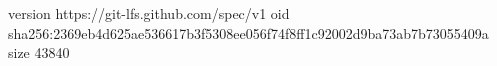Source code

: version https://git-lfs.github.com/spec/v1
oid sha256:2369eb4d625ae536617b3f5308ee056f74f8ff1c92002d9ba73ab7b73055409a
size 43840
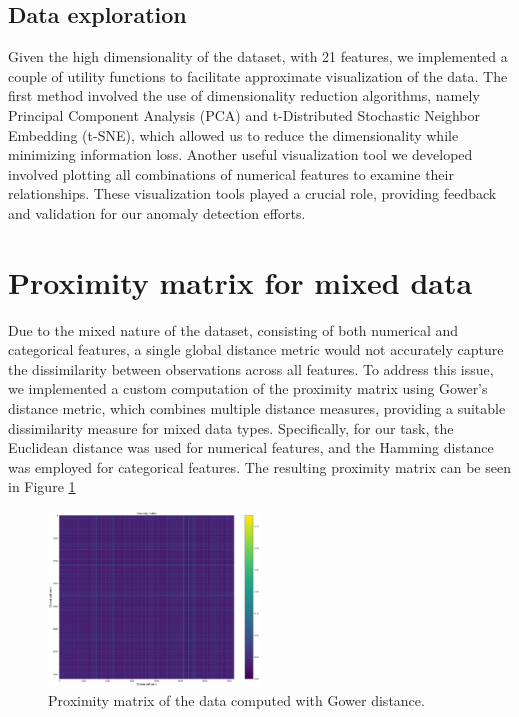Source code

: \documentclass[9pt,twocolumn]{article}
\begin{document}
\subsection{Data exploration}
Given the high dimensionality of the dataset, with 21 features, we implemented a couple of utility functions to facilitate approximate visualization of the data. The first method involved the use of dimensionality reduction algorithms, namely Principal Component Analysis (PCA) and t-Distributed Stochastic Neighbor Embedding (t-SNE), which allowed us to reduce the dimensionality while minimizing information loss.
Another useful visualization tool we developed involved plotting all combinations of numerical features to examine their relationships. These visualization tools played a crucial role, providing feedback and validation for our anomaly detection efforts.

\section{Proximity matrix for mixed data}
Due to the mixed nature of the dataset, consisting of both numerical and categorical features, a single global distance metric would not accurately capture the dissimilarity between observations across all features. To address this issue, we implemented a custom computation of the proximity matrix using Gower's distance metric, which combines multiple distance measures, providing a suitable dissimilarity measure for mixed data types. Specifically, for our task, the Euclidean distance was used for numerical features, and the Hamming distance was employed for categorical features. The resulting proximity matrix can be seen in Figure \ref{fig:proxmat}

\begin{figure}[h]
    \centering
    \includegraphics[width=0.5\textwidth]{images/proxmat.png}
    \caption{Proximity matrix of the data computed with Gower distance.}
    \label{fig:proxmat}
 \end{figure}
\end{document}
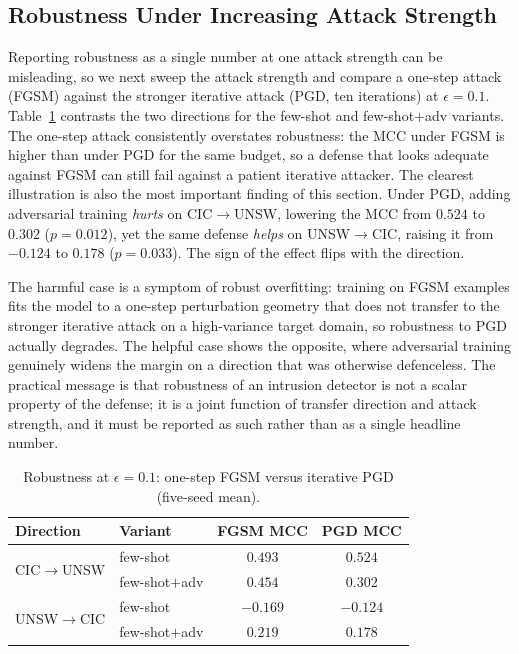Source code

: \documentclass[11pt,a4paper]{article}
\begin{document}
\subsection{Robustness Under Increasing Attack Strength}
\label{sec:strength}
Reporting robustness as a single number at one attack strength can be misleading, so
we next sweep the attack strength and compare a one-step attack (FGSM) against the
stronger iterative attack (PGD, ten iterations) at $\epsilon{=}0.1$.
Table~\ref{tab:strength} contrasts the two directions for the few-shot and
few-shot$+$adv variants. The one-step attack consistently overstates robustness: the
MCC under FGSM is higher than under PGD for the same budget, so a defense that looks
adequate against FGSM can still fail against a patient iterative attacker. The
clearest illustration is also the most important finding of this section. Under PGD,
adding adversarial training \emph{hurts} on CIC$\rightarrow$UNSW, lowering the MCC
from $0.524$ to $0.302$ ($p{=}0.012$), yet the same defense \emph{helps} on
UNSW$\rightarrow$CIC, raising it from $-0.124$ to $0.178$ ($p{=}0.033$). The sign of
the effect flips with the direction.

The harmful case is a symptom of robust overfitting: training on FGSM examples fits
the model to a one-step perturbation geometry that does not transfer to the stronger
iterative attack on a high-variance target domain, so robustness to PGD actually
degrades. The helpful case shows the opposite, where adversarial training genuinely
widens the margin on a direction that was otherwise defenceless. The practical
message is that robustness of an intrusion detector is not a scalar property of the
defense; it is a joint function of transfer direction and attack strength, and it
must be reported as such rather than as a single headline number.

\begin{table}[htbp]
\centering
\caption{Robustness at $\epsilon{=}0.1$: one-step FGSM versus iterative PGD (five-seed mean).}
\label{tab:strength}
\footnotesize
\begin{tabular}{llcc}
\toprule
Direction & Variant & FGSM MCC & PGD MCC \\
\midrule
\multirow{2}{*}{CIC$\rightarrow$UNSW}
 & few-shot        & $0.493$ & $0.524$ \\
 & few-shot$+$adv  & $0.454$ & $\mathbf{0.302}$ \\
\midrule
\multirow{2}{*}{UNSW$\rightarrow$CIC}
 & few-shot        & $-0.169$ & $-0.124$ \\
 & few-shot$+$adv  & $\mathbf{0.219}$ & $\mathbf{0.178}$ \\
\bottomrule
\end{tabular}
\end{table}
\end{document}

◆ ◆ ◆

AIM OF THE TASK
From the records above, transcribe exactly the run of lines that opens with the line holding "stronger iterative attack" and closes with the line holding "clearest illustration is", both included.

RESULT
stronger iterative attack (PGD, ten iterations) at $\epsilon{=}0.1$.
Table~\ref{tab:strength} contrasts the two directions for the few-shot and
few-shot$+$adv variants. The one-step attack consistently overstates robustness: the
MCC under FGSM is higher than under PGD for the same budget, so a defense that looks
adequate against FGSM can still fail against a patient iterative attacker. The
clearest illustration is also the most important finding of this section. Under PGD,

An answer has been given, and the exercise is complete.